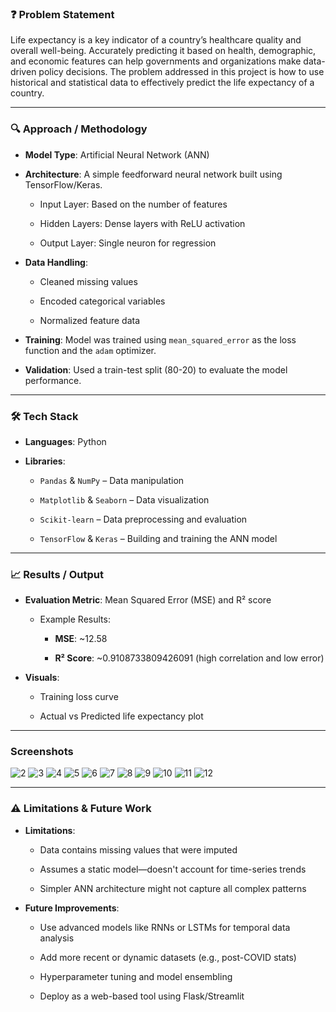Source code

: ### ❓ Problem Statement

Life expectancy is a key indicator of a country’s healthcare quality and overall well-being. Accurately predicting it based on health, demographic, and economic features can help governments and organizations make data-driven policy decisions. The problem addressed in this project is how to use historical and statistical data to effectively predict the life expectancy of a country.

* * *

### 🔍 Approach / Methodology

*   **Model Type**: Artificial Neural Network (ANN)
    
*   **Architecture**: A simple feedforward neural network built using TensorFlow/Keras.
    
    *   Input Layer: Based on the number of features
        
    *   Hidden Layers: Dense layers with ReLU activation
        
    *   Output Layer: Single neuron for regression
        
*   **Data Handling**:
    
    *   Cleaned missing values
        
    *   Encoded categorical variables
        
    *   Normalized feature data
        
*   **Training**: Model was trained using `mean_squared_error` as the loss function and the `adam` optimizer.
    
*   **Validation**: Used a train-test split (80-20) to evaluate the model performance.
    

* * *

### 🛠 Tech Stack

*   **Languages**: Python
    
*   **Libraries**:
    
    *   `Pandas` & `NumPy` – Data manipulation
        
    *   `Matplotlib` & `Seaborn` – Data visualization
        
    *   `Scikit-learn` – Data preprocessing and evaluation
        
    *   `TensorFlow` & `Keras` – Building and training the ANN model
        

* * *

### 📈 Results / Output

*   **Evaluation Metric**: Mean Squared Error (MSE) and R² score
    
    *   Example Results:
        
        *   **MSE**: ~12.58
            
        *   **R² Score**: ~0.9108733809426091 (high correlation and low error)
            
*   **Visuals**:
    
    *   Training loss curve
        
    *   Actual vs Predicted life expectancy plot
        

* * *

### Screenshots
![2](https://github.com/user-attachments/assets/e963c759-a6a0-4ea2-9304-f2e8f849a996)
![3](https://github.com/user-attachments/assets/67edee80-93cc-409c-a699-c90f9d62e511)
![4](https://github.com/user-attachments/assets/0ade154a-3d69-4e05-bdc2-a4e30a1a7e78)
![5](https://github.com/user-attachments/assets/c22f8599-a095-4907-af76-4c5476110413)
![6](https://github.com/user-attachments/assets/88de876b-851f-4525-b4c4-90ca86fc5fcf)
![7](https://github.com/user-attachments/assets/2c92fc06-7934-4242-bfb3-1959fb35ffca)
![8](https://github.com/user-attachments/assets/ff20ffb9-6cd5-45ca-a5c3-14d304eedb5e)
![9](https://github.com/user-attachments/assets/9410f364-c40c-4a5d-a409-d2af734a4233)
![10](https://github.com/user-attachments/assets/17cb9e71-5b0b-4aed-81eb-0bf03549aee4)
![11](https://github.com/user-attachments/assets/987b346d-37fa-453c-ad76-56d35965df96)
![12](https://github.com/user-attachments/assets/f4eefcc8-51af-455f-967c-a0f7884049d6)

* * * *

### ⚠️ Limitations & Future Work

*   **Limitations**:
    
    *   Data contains missing values that were imputed
        
    *   Assumes a static model—doesn't account for time-series trends
        
    *   Simpler ANN architecture might not capture all complex patterns
        
*   **Future Improvements**:
    
    *   Use advanced models like RNNs or LSTMs for temporal data analysis
        
    *   Add more recent or dynamic datasets (e.g., post-COVID stats)
        
    *   Hyperparameter tuning and model ensembling
        
    *   Deploy as a web-based tool using Flask/Streamlit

▶ _Goal of the exercise_: Your answer should be every entry repeated exactly, minus the pictures.

▶ _Response to the exercise_:
Source code

: ### ❓ Problem Statement

Life expectancy is a key indicator of a country’s healthcare quality and overall well-being. Accurately predicting it based on health, demographic, and economic features can help governments and organizations make data-driven policy decisions. The problem addressed in this project is how to use historical and statistical data to effectively predict the life expectancy of a country.

* * *

### 🔍 Approach / Methodology

*   **Model Type**: Artificial Neural Network (ANN)
    
*   **Architecture**: A simple feedforward neural network built using TensorFlow/Keras.
    
    *   Input Layer: Based on the number of features
        
    *   Hidden Layers: Dense layers with ReLU activation
        
    *   Output Layer: Single neuron for regression
        
*   **Data Handling**:
    
    *   Cleaned missing values
        
    *   Encoded categorical variables
        
    *   Normalized feature data
        
*   **Training**: Model was trained using `mean_squared_error` as the loss function and the `adam` optimizer.
    
*   **Validation**: Used a train-test split (80-20) to evaluate the model performance.
    

* * *

### 🛠 Tech Stack

*   **Languages**: Python
    
*   **Libraries**:
    
    *   `Pandas` & `NumPy` – Data manipulation
        
    *   `Matplotlib` & `Seaborn` – Data visualization
        
    *   `Scikit-learn` – Data preprocessing and evaluation
        
    *   `TensorFlow` & `Keras` – Building and training the ANN model
        

* * *

### 📈 Results / Output

*   **Evaluation Metric**: Mean Squared Error (MSE) and R² score
    
    *   Example Results:
        
        *   **MSE**: ~12.58
            
        *   **R² Score**: ~0.9108733809426091 (high correlation and low error)
            
*   **Visuals**:
    
    *   Training loss curve
        
    *   Actual vs Predicted life expectancy plot
        

* * *

### Screenshots
![2](https://github.com/user-attachments/assets/e963c759-a6a0-4ea2-9304-f2e8f849a996)
![3](https://github.com/user-attachments/assets/67edee80-93cc-409c-a699-c90f9d62e511)
![4](https://github.com/user-attachments/assets/0ade154a-3d69-4e05-bdc2-a4e30a1a7e78)
![5](https://github.com/user-attachments/assets/c22f8599-a095-4907-af76-4c5476110413)
![6](https://github.com/user-attachments/assets/88de876b-851f-4525-b4c4-90ca86fc5fcf)
![7](https://github.com/user-attachments/assets/2c92fc06-7934-4242-bfb3-1959fb35ffca)
![8](https://github.com/user-attachments/assets/ff20ffb9-6cd5-45ca-a5c3-14d304eedb5e)
![9](https://github.com/user-attachments/assets/9410f364-c40c-4a5d-a409-d2af734a4233)
![10](https://github.com/user-attachments/assets/17cb9e71-5b0b-4aed-81eb-0bf03549aee4)
![11](https://github.com/user-attachments/assets/987b346d-37fa-453c-ad76-56d35965df96)
![12](https://github.com/user-attachments/assets/f4eefcc8-51af-455f-967c-a0f7884049d6)

* * * *

### ⚠️ Limitations & Future Work

*   **Limitations**:
    
    *   Data contains missing values that were imputed
        
    *   Assumes a static model—doesn't account for time-series trends
        
    *   Simpler ANN architecture might not capture all complex patterns
        
*   **Future Improvements**:
    
    *   Use advanced models like RNNs or LSTMs for temporal data analysis
        
    *   Add more recent or dynamic datasets (e.g., post-COVID stats)
        
    *   Hyperparameter tuning and model ensembling
        
    *   Deploy as a web-based tool using Flask/Streamlit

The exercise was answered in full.